Back to the Future Part II has bags of energy, like a clockwork toy that doesn’t need winding, so it’s odd that the opening titles are so incredibly lazy (do you remember them? I wouldn’t have. They’re clouds; IMDB has them as outtakes from Firefox, which is even worse, if true). The bright shiny “positive” and “optimistic” 2015 is deceptively so. Sure, there are cool clothes, hoverboards, Nike and Pepsi and flying cars, and retro Max Headroom-style talking heads. It certainly had the ’80s nostalgia thing right (albeit, that was arguably in evidence as far back as The Wedding Singer).
But Japanese corporations appear to be in charge (more 1990s), every home has multiple fax machines, and the ozone count is 10.5 percent (little did they know ozone was a passing fad). Information overload is rife, such that there are wall screens in homes with six channels playing at once (including the Atrocity Channel – Eli Roth’s?) Lifestyles and fashions are simultaneously mad-keen on lycra (including female cops) and increasingly sedentary (“That’s like a baby’s toy”: kids having to use their hands). A positive future, but one where everyone is ID’d by thumb prints and “The justice system works swiftly in the future, now lawyers have been abolished”. There are also bionic implants, so transhumanism is rife. So at least a couple of aspects are legitimate.
Mostly, the future is characterised by a lot of straining on Zemeckis’ part, since the riffs on the familiar-but-different are much less sprightly. An entire scene around the dinner table with hydrated pizza and multiple Michael Js surely inspired Eddie Murphy for the Klumps, but good as Fox is (especially as older Marty, while Jr is like Daniel Radcliffe if he could act), it’s frenetic rather than kinetic (the George substitute is simply feeble mugging, while Lea Thompson is stuck playing an old-lady cartoon, as opposed to the polished work of the first movie). The repeat of the hoverboard Chase sequence is a lot clunkier than the original’s counterpart, but it gets full marks for trying.

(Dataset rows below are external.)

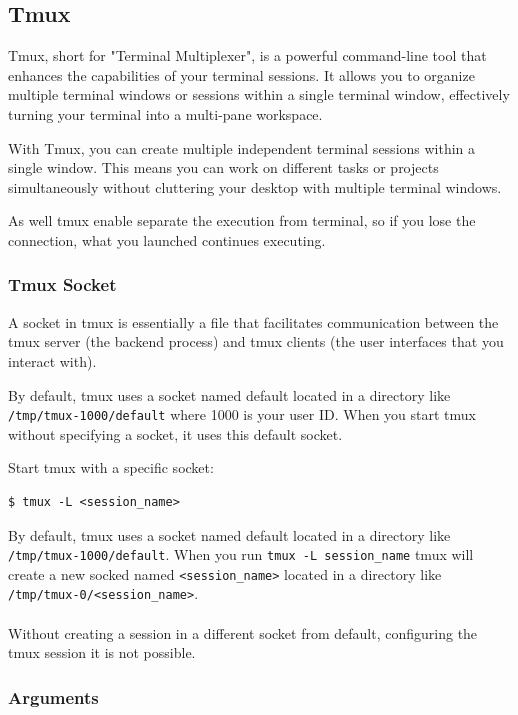\documentclass{article}
\newenvironment{blocktemplateII}[1]{%
    \tcolorbox[beamer,%
    noparskip,breakable,
    colframe=Green,%
    colbacklower=LimeGreen!75!LightGreen,%
    title=#1]}%
    {\endtcolorbox}
\newenvironment{codetemplate}[1][]{%
  \mybasecolorbox[#1]
  \itshape
}{%
  \endmybasecolorbox
}
\begin{document}
\subsection{Tmux}
Tmux, short for "Terminal Multiplexer", is a powerful command-line tool that enhances the capabilities of your terminal sessions. It allows you to organize multiple terminal windows or sessions within a single terminal window, effectively turning your terminal into a multi-pane workspace.

With Tmux, you can create multiple independent terminal sessions within a single window. This means you can work on different tasks or projects simultaneously without cluttering your desktop with multiple terminal windows.

As well tmux enable separate the execution from terminal, so if you lose the connection, what you launched continues executing.

\subsubsection{Tmux Socket}
A socket in tmux is essentially a file that facilitates communication between the tmux server (the backend process) and tmux clients (the user interfaces that you interact with).

By default, tmux uses a socket named default located in a directory like \verb|/tmp/tmux-1000/default| where 1000 is your user ID. When you start tmux without specifying a socket, it uses this default socket.

Start tmux with a specific socket:
\begin{codetemplate}
\begin{verbatim}
$ tmux -L <session_name>
\end{verbatim}
\end{codetemplate}

\begin{blocktemplateII}{Note}
By default, tmux uses a socket named default located in a directory like \verb|/tmp/tmux-1000/default|.
When you run \verb|tmux -L session_name| tmux will create a new socked named \verb|<session_name>| located in a directory like \verb|/tmp/tmux-0/<session_name>|.
\\\\
Without creating a session in a different socket from default, configuring the tmux session it is not possible. 
\end{blocktemplateII}


\subsubsection{Arguments}
\end{document}
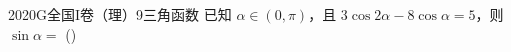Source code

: 
\begin{problem}{2020}{G}{全国I卷（理）}{9}{三角函数}
已知 $ \alpha \in (0, \pi) $，且 $ 3\cos 2\alpha - 8\cos \alpha = 5 $，则 $ \sin \alpha = $ (\hspace{1cm})
\begin{choices}
\end{choices}
\end{problem}

\begin{answer}

\end{answer}

\begin{solutions}

\end{solutions}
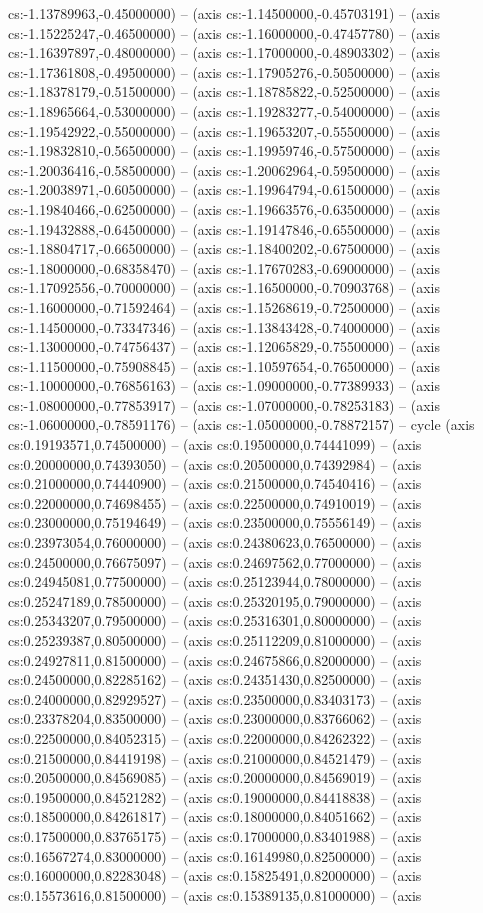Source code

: cs:-1.13789963,-0.45000000) -- (axis cs:-1.14500000,-0.45703191) -- (axis cs:-1.15225247,-0.46500000) -- (axis cs:-1.16000000,-0.47457780) -- (axis cs:-1.16397897,-0.48000000) -- (axis cs:-1.17000000,-0.48903302) -- (axis cs:-1.17361808,-0.49500000) -- (axis cs:-1.17905276,-0.50500000) -- (axis cs:-1.18378179,-0.51500000) -- (axis cs:-1.18785822,-0.52500000) -- (axis cs:-1.18965664,-0.53000000) -- (axis cs:-1.19283277,-0.54000000) -- (axis cs:-1.19542922,-0.55000000) -- (axis cs:-1.19653207,-0.55500000) -- (axis cs:-1.19832810,-0.56500000) -- (axis cs:-1.19959746,-0.57500000) -- (axis cs:-1.20036416,-0.58500000) -- (axis cs:-1.20062964,-0.59500000) -- (axis cs:-1.20038971,-0.60500000) -- (axis cs:-1.19964794,-0.61500000) -- (axis cs:-1.19840466,-0.62500000) -- (axis cs:-1.19663576,-0.63500000) -- (axis cs:-1.19432888,-0.64500000) -- (axis cs:-1.19147846,-0.65500000) -- (axis cs:-1.18804717,-0.66500000) -- (axis cs:-1.18400202,-0.67500000) -- (axis cs:-1.18000000,-0.68358470) -- (axis cs:-1.17670283,-0.69000000) -- (axis cs:-1.17092556,-0.70000000) -- (axis cs:-1.16500000,-0.70903768) -- (axis cs:-1.16000000,-0.71592464) -- (axis cs:-1.15268619,-0.72500000) -- (axis cs:-1.14500000,-0.73347346) -- (axis cs:-1.13843428,-0.74000000) -- (axis cs:-1.13000000,-0.74756437) -- (axis cs:-1.12065829,-0.75500000) -- (axis cs:-1.11500000,-0.75908845) -- (axis cs:-1.10597654,-0.76500000) -- (axis cs:-1.10000000,-0.76856163) -- (axis cs:-1.09000000,-0.77389933) -- (axis cs:-1.08000000,-0.77853917) -- (axis cs:-1.07000000,-0.78253183) -- (axis cs:-1.06000000,-0.78591176) -- (axis cs:-1.05000000,-0.78872157) -- cycle (axis cs:0.19193571,0.74500000) -- (axis cs:0.19500000,0.74441099) -- (axis cs:0.20000000,0.74393050) -- (axis cs:0.20500000,0.74392984) -- (axis cs:0.21000000,0.74440900) -- (axis cs:0.21500000,0.74540416) -- (axis cs:0.22000000,0.74698455) -- (axis cs:0.22500000,0.74910019) -- (axis cs:0.23000000,0.75194649) -- (axis cs:0.23500000,0.75556149) -- (axis cs:0.23973054,0.76000000) -- (axis cs:0.24380623,0.76500000) -- (axis cs:0.24500000,0.76675097) -- (axis cs:0.24697562,0.77000000) -- (axis cs:0.24945081,0.77500000) -- (axis cs:0.25123944,0.78000000) -- (axis cs:0.25247189,0.78500000) -- (axis cs:0.25320195,0.79000000) -- (axis cs:0.25343207,0.79500000) -- (axis cs:0.25316301,0.80000000) -- (axis cs:0.25239387,0.80500000) -- (axis cs:0.25112209,0.81000000) -- (axis cs:0.24927811,0.81500000) -- (axis cs:0.24675866,0.82000000) -- (axis cs:0.24500000,0.82285162) -- (axis cs:0.24351430,0.82500000) -- (axis cs:0.24000000,0.82929527) -- (axis cs:0.23500000,0.83403173) -- (axis cs:0.23378204,0.83500000) -- (axis cs:0.23000000,0.83766062) -- (axis cs:0.22500000,0.84052315) -- (axis cs:0.22000000,0.84262322) -- (axis cs:0.21500000,0.84419198) -- (axis cs:0.21000000,0.84521479) -- (axis cs:0.20500000,0.84569085) -- (axis cs:0.20000000,0.84569019) -- (axis cs:0.19500000,0.84521282) -- (axis cs:0.19000000,0.84418838) -- (axis cs:0.18500000,0.84261817) -- (axis cs:0.18000000,0.84051662) -- (axis cs:0.17500000,0.83765175) -- (axis cs:0.17000000,0.83401988) -- (axis cs:0.16567274,0.83000000) -- (axis cs:0.16149980,0.82500000) -- (axis cs:0.16000000,0.82283048) -- (axis cs:0.15825491,0.82000000) -- (axis cs:0.15573616,0.81500000) -- (axis cs:0.15389135,0.81000000) -- (axis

Zemeckis is on much more solid ground with alt-1985, embracing the It’s a Wonderful Life-ness of it all. Evidently, this is a nice, simple view of the world, one where you can see a “Trump”-like figure as the source of all ills (there is no Elite, only Biff). One who can confidently announce “I own the police”. Mr Strickland is a particular winner here. We’re only there for about twenty minutes, but it’s crucial for informing the movie’s desperate edge. “Greed is bad” is much more serviceable than “chicken” as a plot device, and at least forms a kind of implicit rebuke of the first movie’s ending.
The subsequent riffs on its 1955 are good too, although, once you notice the Glover stand-in, you can’t not. It’s a great cliffhanger ending, but I still recall how the attached trailer for Back to the Future Part III underwhelmed at the time. Which is still how I feel. It’s maximum pastiche, which is fine, but it’s far from shooting for the stars, which is what the series should have been doing, and in one way or another, both previous films could say they were. Fox is still light on his feet (“Oh la la!”) but only Thompson really comes out of this with additional lustre, since everyone else is either stuck on repeat or reduced to strained “bits”.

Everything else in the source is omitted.